Recorded data:

· · · ·

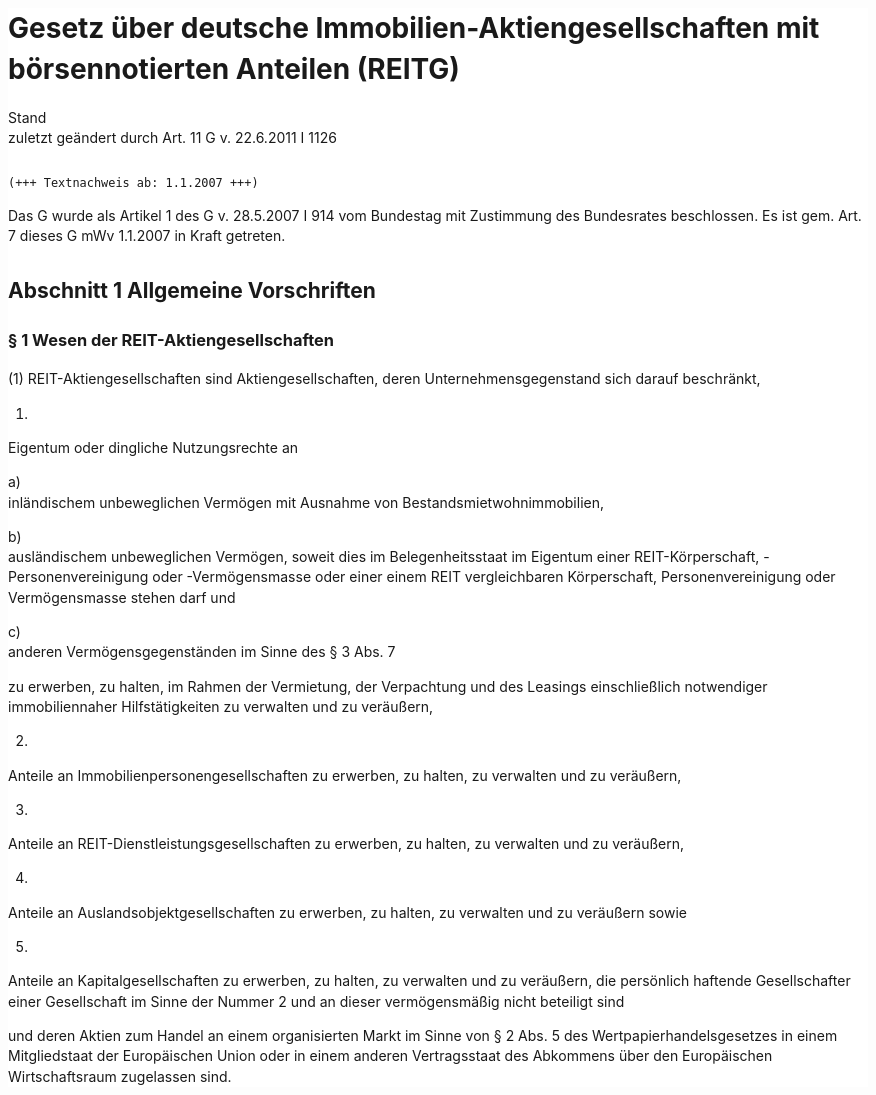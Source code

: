 Gesetz über deutsche Immobilien-Aktiengesellschaften mit börsennotierten Anteilen (REITG)
=========================================================================================

Stand  
zuletzt geändert durch Art. 11 G v. 22.6.2011 I 1126

### 

```
(+++ Textnachweis ab: 1.1.2007 +++)
```

Das G wurde als Artikel 1 des G v. 28.5.2007 I 914 vom Bundestag mit Zustimmung des Bundesrates beschlossen. Es ist gem. Art. 7 dieses G mWv 1.1.2007 in Kraft getreten.

Abschnitt 1 Allgemeine Vorschriften
-----------------------------------

### 

### § 1 Wesen der REIT-Aktiengesellschaften

(1) REIT-Aktiengesellschaften sind Aktiengesellschaften, deren Unternehmensgegenstand sich darauf beschränkt,

1.  
Eigentum oder dingliche Nutzungsrechte an

a)  
inländischem unbeweglichen Vermögen mit Ausnahme von Bestandsmietwohnimmobilien,

b)  
ausländischem unbeweglichen Vermögen, soweit dies im Belegenheitsstaat im Eigentum einer REIT-Körperschaft, -Personenvereinigung oder -Vermögensmasse oder einer einem REIT vergleichbaren Körperschaft, Personenvereinigung oder Vermögensmasse stehen darf und

c)  
anderen Vermögensgegenständen im Sinne des § 3 Abs. 7

zu erwerben, zu halten, im Rahmen der Vermietung, der Verpachtung und des Leasings einschließlich notwendiger immobiliennaher Hilfstätigkeiten zu verwalten und zu veräußern,

2.  
Anteile an Immobilienpersonengesellschaften zu erwerben, zu halten, zu verwalten und zu veräußern,

3.  
Anteile an REIT-Dienstleistungsgesellschaften zu erwerben, zu halten, zu verwalten und zu veräußern,

4.  
Anteile an Auslandsobjektgesellschaften zu erwerben, zu halten, zu verwalten und zu veräußern sowie

5.  
Anteile an Kapitalgesellschaften zu erwerben, zu halten, zu verwalten und zu veräußern, die persönlich haftende Gesellschafter einer Gesellschaft im Sinne der Nummer 2 und an dieser vermögensmäßig nicht beteiligt sind

und deren Aktien zum Handel an einem organisierten Markt im Sinne von § 2 Abs. 5 des Wertpapierhandelsgesetzes in einem Mitgliedstaat der Europäischen Union oder in einem anderen Vertragsstaat des Abkommens über den Europäischen Wirtschaftsraum zugelassen sind.
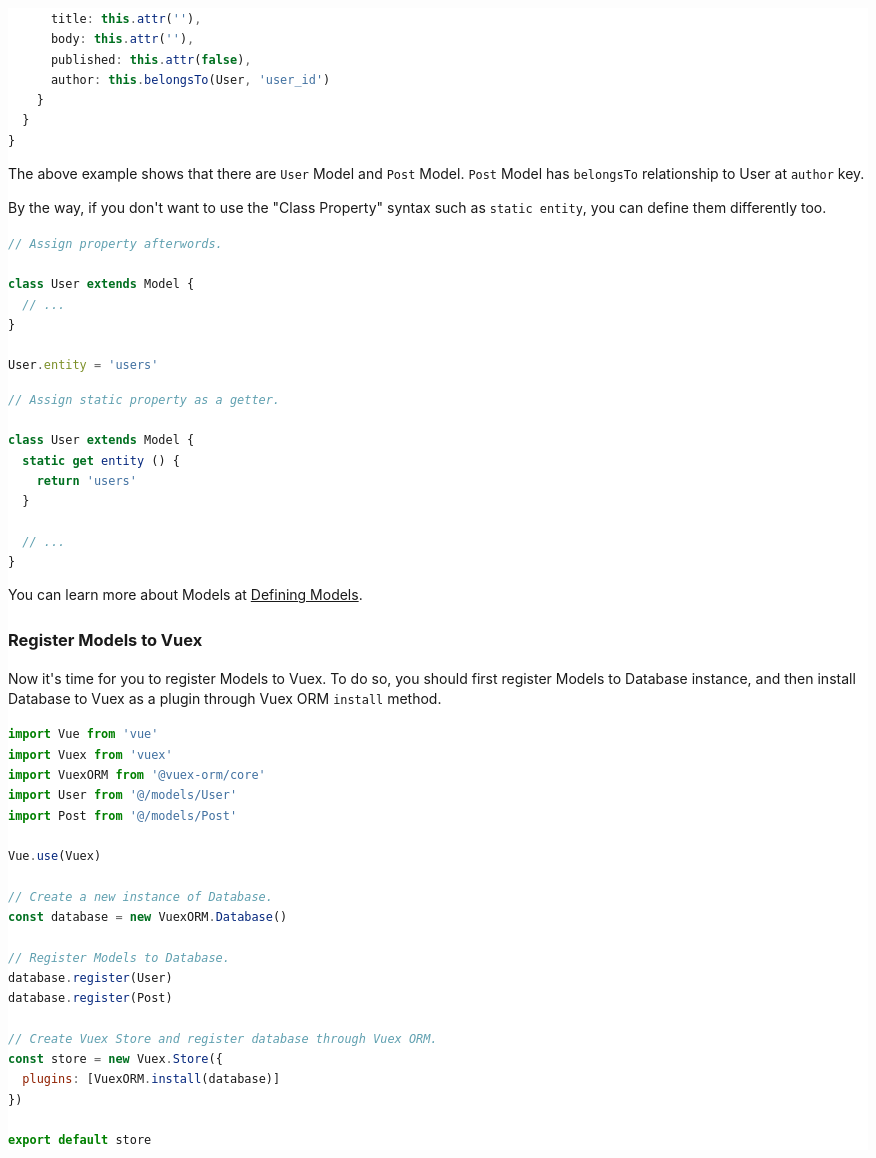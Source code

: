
 ```js
      title: this.attr(''),
      body: this.attr(''),
      published: this.attr(false),
      author: this.belongsTo(User, 'user_id')
    }
  }
}
```

The above example shows that there are `User` Model and `Post` Model. `Post` Model has `belongsTo` relationship to User at `author` key.

By the way, if you don't want to use the "Class Property" syntax such as `static entity`, you can define them differently too.

```js
// Assign property afterwords.

class User extends Model {
  // ...
}

User.entity = 'users'
```

```js
// Assign static property as a getter.

class User extends Model {
  static get entity () {
    return 'users'
  }

  // ...
}
```

You can learn more about Models at [Defining Models](/guide/model/defining-models.md).

### Register Models to Vuex

Now it's time for you to register Models to Vuex. To do so, you should first register Models to Database instance, and then install Database to Vuex as a plugin through Vuex ORM `install` method.

```js
import Vue from 'vue'
import Vuex from 'vuex'
import VuexORM from '@vuex-orm/core'
import User from '@/models/User'
import Post from '@/models/Post'

Vue.use(Vuex)

// Create a new instance of Database.
const database = new VuexORM.Database()

// Register Models to Database.
database.register(User)
database.register(Post)

// Create Vuex Store and register database through Vuex ORM.
const store = new Vuex.Store({
  plugins: [VuexORM.install(database)]
})

export default store
```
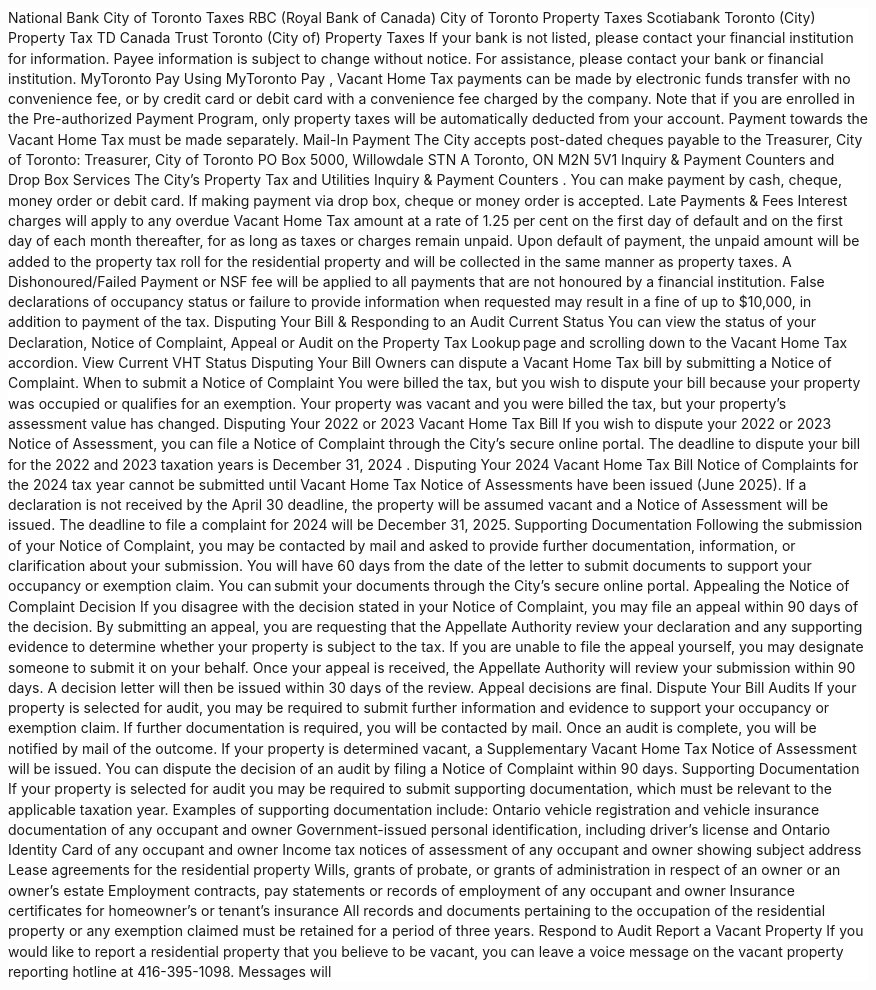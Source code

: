 National Bank City of Toronto Taxes RBC (Royal Bank of Canada) City of Toronto Property Taxes Scotiabank Toronto (City) Property Tax TD Canada Trust Toronto (City of) Property Taxes If your bank is not listed, please contact your financial institution for information. Payee information is subject to change without notice. For assistance, please contact your bank or financial institution. MyToronto Pay Using MyToronto Pay , Vacant Home Tax payments can be made by electronic funds transfer with no convenience fee, or by credit card or debit card with a convenience fee charged by the company. Note that if you are enrolled in the Pre-authorized Payment Program, only property taxes will be automatically deducted from your account. Payment towards the Vacant Home Tax must be made separately. Mail-In Payment The City accepts post-dated cheques payable to the Treasurer, City of Toronto: Treasurer, City of Toronto PO Box 5000, Willowdale STN A Toronto, ON M2N 5V1 Inquiry & Payment Counters and Drop Box Services The City’s Property Tax and Utilities Inquiry & Payment Counters . You can make payment by cash, cheque, money order or debit card. If making payment via drop box, cheque or money order is accepted. Late Payments & Fees Interest charges will apply to any overdue Vacant Home Tax amount at a rate of 1.25 per cent on the first day of default and on the first day of each month thereafter, for as long as taxes or charges remain unpaid. Upon default of payment, the unpaid amount will be added to the property tax roll for the residential property and will be collected in the same manner as property taxes. A Dishonoured/Failed Payment or NSF fee will be applied to all payments that are not honoured by a financial institution. False declarations of occupancy status or failure to provide information when requested may result in a fine of up to $10,000, in addition to payment of the tax. Disputing Your Bill & Responding to an Audit Current Status You can view the status of your Declaration, Notice of Complaint, Appeal or Audit on the Property Tax Lookup page and scrolling down to the Vacant Home Tax accordion. View Current VHT Status Disputing Your Bill Owners can dispute a Vacant Home Tax bill by submitting a Notice of Complaint. When to submit a Notice of Complaint You were billed the tax, but you wish to dispute your bill because your property was occupied or qualifies for an exemption. Your property was vacant and you were billed the tax, but your property’s assessment value has changed. Disputing Your 2022 or 2023 Vacant Home Tax Bill If you wish to dispute your 2022 or 2023 Notice of Assessment, you can file a Notice of Complaint through the City’s secure online portal. The deadline to dispute your bill for the 2022 and 2023 taxation years is December 31, 2024 . Disputing Your 2024 Vacant Home Tax Bill Notice of Complaints for the 2024 tax year cannot be submitted until Vacant Home Tax Notice of Assessments have been issued (June 2025). If a declaration is not received by the April 30 deadline, the property will be assumed vacant and a Notice of Assessment will be issued. The deadline to file a complaint for 2024 will be December 31, 2025. Supporting Documentation Following the submission of your Notice of Complaint, you may be contacted by mail and asked to provide further documentation, information, or clarification about your submission. You will have 60 days from the date of the letter to submit documents to support your occupancy or exemption claim. You can submit your documents through the City’s secure online portal. Appealing the Notice of Complaint Decision If you disagree with the decision stated in your Notice of Complaint, you may file an appeal within 90 days of the decision. By submitting an appeal, you are requesting that the Appellate Authority review your declaration and any supporting evidence to determine whether your property is subject to the tax. If you are unable to file the appeal yourself, you may designate someone to submit it on your behalf. Once your appeal is received, the Appellate Authority will review your submission within 90 days. A decision letter will then be issued within 30 days of the review. Appeal decisions are final. Dispute Your Bill Audits If your property is selected for audit, you may be required to submit further information and evidence to support your occupancy or exemption claim. If further documentation is required, you will be contacted by mail. Once an audit is complete, you will be notified by mail of the outcome. If your property is determined vacant, a Supplementary Vacant Home Tax Notice of Assessment will be issued. You can dispute the decision of an audit by filing a Notice of Complaint within 90 days. Supporting Documentation If your property is selected for audit you may be required to submit supporting documentation, which must be relevant to the applicable taxation year. Examples of supporting documentation include: Ontario vehicle registration and vehicle insurance documentation of any occupant and owner Government-issued personal identification, including driver’s license and Ontario Identity Card of any occupant and owner Income tax notices of assessment of any occupant and owner showing subject address Lease agreements for the residential property Wills, grants of probate, or grants of administration in respect of an owner or an owner’s estate Employment contracts, pay statements or records of employment of any occupant and owner Insurance certificates for homeowner’s or tenant’s insurance All records and documents pertaining to the occupation of the residential property or any exemption claimed must be retained for a period of three years. Respond to Audit Report a Vacant Property If you would like to report a residential property that you believe to be vacant, you can leave a voice message on the vacant property reporting hotline at 416-395-1098. Messages will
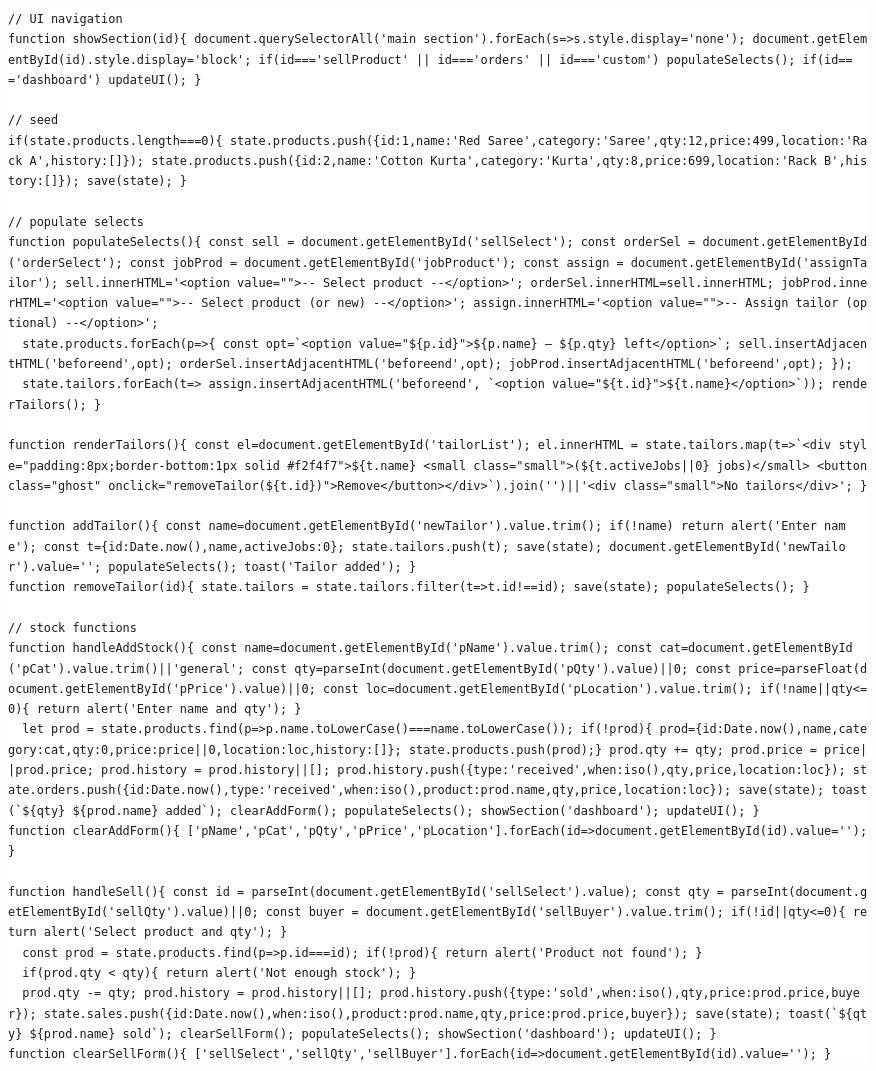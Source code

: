    // UI navigation
    function showSection(id){ document.querySelectorAll('main section').forEach(s=>s.style.display='none'); document.getElementById(id).style.display='block'; if(id==='sellProduct' || id==='orders' || id==='custom') populateSelects(); if(id==='dashboard') updateUI(); }

    // seed
    if(state.products.length===0){ state.products.push({id:1,name:'Red Saree',category:'Saree',qty:12,price:499,location:'Rack A',history:[]}); state.products.push({id:2,name:'Cotton Kurta',category:'Kurta',qty:8,price:699,location:'Rack B',history:[]}); save(state); }

    // populate selects
    function populateSelects(){ const sell = document.getElementById('sellSelect'); const orderSel = document.getElementById('orderSelect'); const jobProd = document.getElementById('jobProduct'); const assign = document.getElementById('assignTailor'); sell.innerHTML='<option value="">-- Select product --</option>'; orderSel.innerHTML=sell.innerHTML; jobProd.innerHTML='<option value="">-- Select product (or new) --</option>'; assign.innerHTML='<option value="">-- Assign tailor (optional) --</option>';
      state.products.forEach(p=>{ const opt=`<option value="${p.id}">${p.name} — ${p.qty} left</option>`; sell.insertAdjacentHTML('beforeend',opt); orderSel.insertAdjacentHTML('beforeend',opt); jobProd.insertAdjacentHTML('beforeend',opt); });
      state.tailors.forEach(t=> assign.insertAdjacentHTML('beforeend', `<option value="${t.id}">${t.name}</option>`)); renderTailors(); }

    function renderTailors(){ const el=document.getElementById('tailorList'); el.innerHTML = state.tailors.map(t=>`<div style="padding:8px;border-bottom:1px solid #f2f4f7">${t.name} <small class="small">(${t.activeJobs||0} jobs)</small> <button class="ghost" onclick="removeTailor(${t.id})">Remove</button></div>`).join('')||'<div class="small">No tailors</div>'; }

    function addTailor(){ const name=document.getElementById('newTailor').value.trim(); if(!name) return alert('Enter name'); const t={id:Date.now(),name,activeJobs:0}; state.tailors.push(t); save(state); document.getElementById('newTailor').value=''; populateSelects(); toast('Tailor added'); }
    function removeTailor(id){ state.tailors = state.tailors.filter(t=>t.id!==id); save(state); populateSelects(); }

    // stock functions
    function handleAddStock(){ const name=document.getElementById('pName').value.trim(); const cat=document.getElementById('pCat').value.trim()||'general'; const qty=parseInt(document.getElementById('pQty').value)||0; const price=parseFloat(document.getElementById('pPrice').value)||0; const loc=document.getElementById('pLocation').value.trim(); if(!name||qty<=0){ return alert('Enter name and qty'); }
      let prod = state.products.find(p=>p.name.toLowerCase()===name.toLowerCase()); if(!prod){ prod={id:Date.now(),name,category:cat,qty:0,price:price||0,location:loc,history:[]}; state.products.push(prod);} prod.qty += qty; prod.price = price||prod.price; prod.history = prod.history||[]; prod.history.push({type:'received',when:iso(),qty,price,location:loc}); state.orders.push({id:Date.now(),type:'received',when:iso(),product:prod.name,qty,price,location:loc}); save(state); toast(`${qty} ${prod.name} added`); clearAddForm(); populateSelects(); showSection('dashboard'); updateUI(); }
    function clearAddForm(){ ['pName','pCat','pQty','pPrice','pLocation'].forEach(id=>document.getElementById(id).value=''); }

    function handleSell(){ const id = parseInt(document.getElementById('sellSelect').value); const qty = parseInt(document.getElementById('sellQty').value)||0; const buyer = document.getElementById('sellBuyer').value.trim(); if(!id||qty<=0){ return alert('Select product and qty'); }
      const prod = state.products.find(p=>p.id===id); if(!prod){ return alert('Product not found'); }
      if(prod.qty < qty){ return alert('Not enough stock'); }
      prod.qty -= qty; prod.history = prod.history||[]; prod.history.push({type:'sold',when:iso(),qty,price:prod.price,buyer}); state.sales.push({id:Date.now(),when:iso(),product:prod.name,qty,price:prod.price,buyer}); save(state); toast(`${qty} ${prod.name} sold`); clearSellForm(); populateSelects(); showSection('dashboard'); updateUI(); }
    function clearSellForm(){ ['sellSelect','sellQty','sellBuyer'].forEach(id=>document.getElementById(id).value=''); }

· · · ·

Problem details:
The required output is every line above from the one with "Anteile an Auslandsobjektgesellschaften" down to the one with "Anteile an Kapitalgesellschaften", restated word for word, ends included.

Final answer:
Anteile an Auslandsobjektgesellschaften zu erwerben, zu halten, zu verwalten und zu veräußern sowie

5.  
Anteile an Kapitalgesellschaften zu erwerben, zu halten, zu verwalten und zu veräußern, die persönlich haftende Gesellschafter einer Gesellschaft im Sinne der Nummer 2 und an dieser vermögensmäßig nicht beteiligt sind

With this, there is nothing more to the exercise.